Sono considerazioni ovvie. Come è ovvio pensare che si tratta di aspetti di un generale deficit di democrazia esattamente come lo sono le lesioni ai diritti e alla dignità di altri soggetti marginali se non esclusi dalle opportunità. La cui sfera di allarga in presenza di quella che ormai è la crisi più dirompente della nostra contemporaneità. E che ha connotati ancora più allarmanti in un paese nel quale anche leggi e misure economiche oltre che comportamenti e modelli sociali condannano ad essere minoranza anche segmenti di popolazione numericamente superiori, oltre che soggetti nuovi in cerca di cittadinanza e speranza di futuro.
Tutto questo dibattito alimentato intorno alla dignità di genere offesa dalla mercificazione del corpo femminile mi sembra legittimo, ma tremendamente e, spero ingenuamente, parziale. Per essere ancora più ovvia, mi pare trascuri l’aspetto della mercificazione degli intelletti, delle intelligenze, delle opinioni. Sottovaluta la necessaria aspirazione alla tutela che in democrazia si dovrebbe avere rispetto alla mercificazione di valori fondamentali, quali appunto quelli del lavoro compromessi in Italia insieme a diritti conquistati con anni di lotte improvvisamente rimosse o irrise. Trascura l’uguale diritto al rispetto di altri corpi di uomini e donne, contabilizzati e valutati commercialmente solo in funzione dell’efficienza in fabbrica, al desk, nella noncuranza delle loro qualità di vita. E altri corpi ancora rimossi dall’immaginario perché imperfetto e dei quali si vuole decidere la modalità di vita e di morte, nell’indifferenza per il rispetto della volontà.
Come donna molto privilegiata perché cresciuta in anni di consapevolezza di responsabilità non sento offesa la mia dignità dal premier e dalle sue abitudini sessuali. Non la sento scalfita nemmeno dai modelli che propone dalle sue televisioni a madri e figlie molto voraci, molto avide e molto ambiziose: credo nella libertà di scelta in anni e geografie nei quali c’è un accesso formidabile ed equo a informazioni e disegnarsi aspettative di vita le più varie e meno effimere.
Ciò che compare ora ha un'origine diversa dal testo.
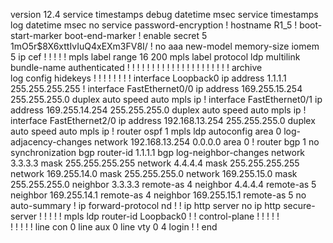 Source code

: version 12.4
service timestamps debug datetime msec
service timestamps log datetime msec
no service password-encryption
!
hostname R1_5
!
boot-start-marker
boot-end-marker
!
enable secret 5 $1$mO5r$8X6xttIvIuQ4xEXm3FV8I/
!
no aaa new-model
memory-size iomem 5
ip cef
!
!
!
!
!
mpls label range 16 200
mpls label protocol ldp
multilink bundle-name authenticated
!
!
!
!
!
!
!
!
!
!
!
!
!
!
!
!
!
!
!
!
!
archive   
 log config
  hidekeys
! 
!
!
!
!
!
!
!
interface Loopback0
 ip address 1.1.1.1 255.255.255.255
!
interface FastEthernet0/0
 ip address 169.255.15.254 255.255.255.0
 duplex auto
 speed auto
 mpls ip
!
interface FastEthernet0/1
 ip address 169.255.14.254 255.255.255.0
 duplex auto
 speed auto
 mpls ip
!
interface FastEthernet2/0
 ip address 192.168.13.254 255.255.255.0
 duplex auto
 speed auto
 mpls ip
!
router ospf 1
 mpls ldp autoconfig area 0
 log-adjacency-changes
 network 192.168.13.254 0.0.0.0 area 0
!
router bgp 1
 no synchronization
 bgp router-id 1.1.1.1
 bgp log-neighbor-changes
 network 3.3.3.3 mask 255.255.255.255
 network 4.4.4.4 mask 255.255.255.255
 network 169.255.14.0 mask 255.255.255.0
 network 169.255.15.0 mask 255.255.255.0
 neighbor 3.3.3.3 remote-as 4
 neighbor 4.4.4.4 remote-as 5
 neighbor 169.255.14.1 remote-as 4
 neighbor 169.255.15.1 remote-as 5
 no auto-summary
!
ip forward-protocol nd
!
!
ip http server
no ip http secure-server
!
!
!
!
!
mpls ldp router-id Loopback0
!
!
control-plane
!
!
!
!
!         
!
!
!
!
!
line con 0
line aux 0
line vty 0 4
 login
!
!
end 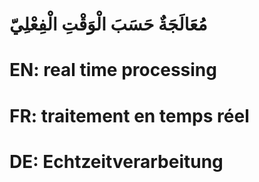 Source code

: # مُعَالَجَةٌ حَسَبَ الْوَقْتِ الْفِعْلِيّ

# EN: real time processing

# FR: traitement en temps réel

# DE: Echtzeitverarbeitung
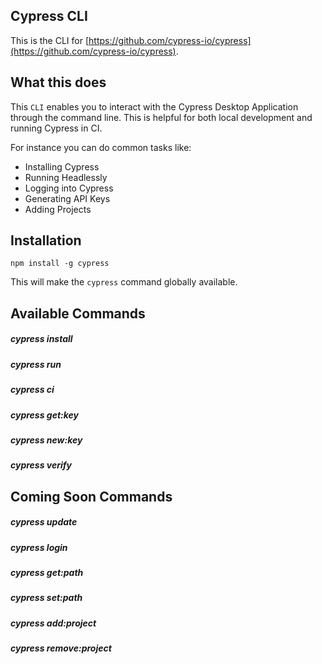 ## Cypress CLI

This is the CLI for [https://github.com/cypress-io/cypress](https://github.com/cypress-io/cypress).

## What this does

This `CLI` enables you to interact with the Cypress Desktop Application through the command line. This is helpful for both local development and running Cypress in CI.

For instance you can do common tasks like:

- Installing Cypress
- Running Headlessly
- Logging into Cypress
- Generating API Keys
- Adding Projects

## Installation

`npm install -g cypress`

This will make the `cypress` command globally available.

## Available Commands

##### cypress install

##### cypress run

##### cypress ci

##### cypress get:key

##### cypress new:key

##### cypress verify

## Coming Soon Commands

##### cypress update

##### cypress login

##### cypress get:path

##### cypress set:path

##### cypress add:project

##### cypress remove:project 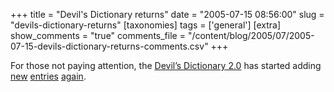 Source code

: +++
title = "Devil's Dictionary returns"
date = "2005-07-15 08:56:00"
slug = "devils-dictionary-returns"
[taxonomies]
tags = ['general']
[extra]
show_comments = "true"
comments_file = "/content/blog/2005/07/2005-07-15-devils-dictionary-returns-comments.csv"
+++

For those not paying attention, the [Devil’s Dictionary 2.0](http://www.eod.com/devil/) has started adding [new](http://www.eod.com/devil/archive/metafilter.html) [entries](http://www.eod.com/devil/archive/ruby_on_rails.html) [again](http://www.eod.com/devil/archive/web_20.html).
Non ho indulgenza né comprensione si tratti o no di bocconiane più o meno vulnerabili.
La mia dignità di cittadina e di democratica invece è offesa, offesissima e pensa che andare in piazza è giusto e onorevole se la vera finalità è contribuire a compiere quello che non ha saputo fare l’opposizione parlamentare, abbattere un governo che insieme alle regole e alle leggi, insieme alla credibilità delle istituzioni e all’amore per questo paese e all’appartenenza alla polis, offende diritti, cittadinanza e futuro.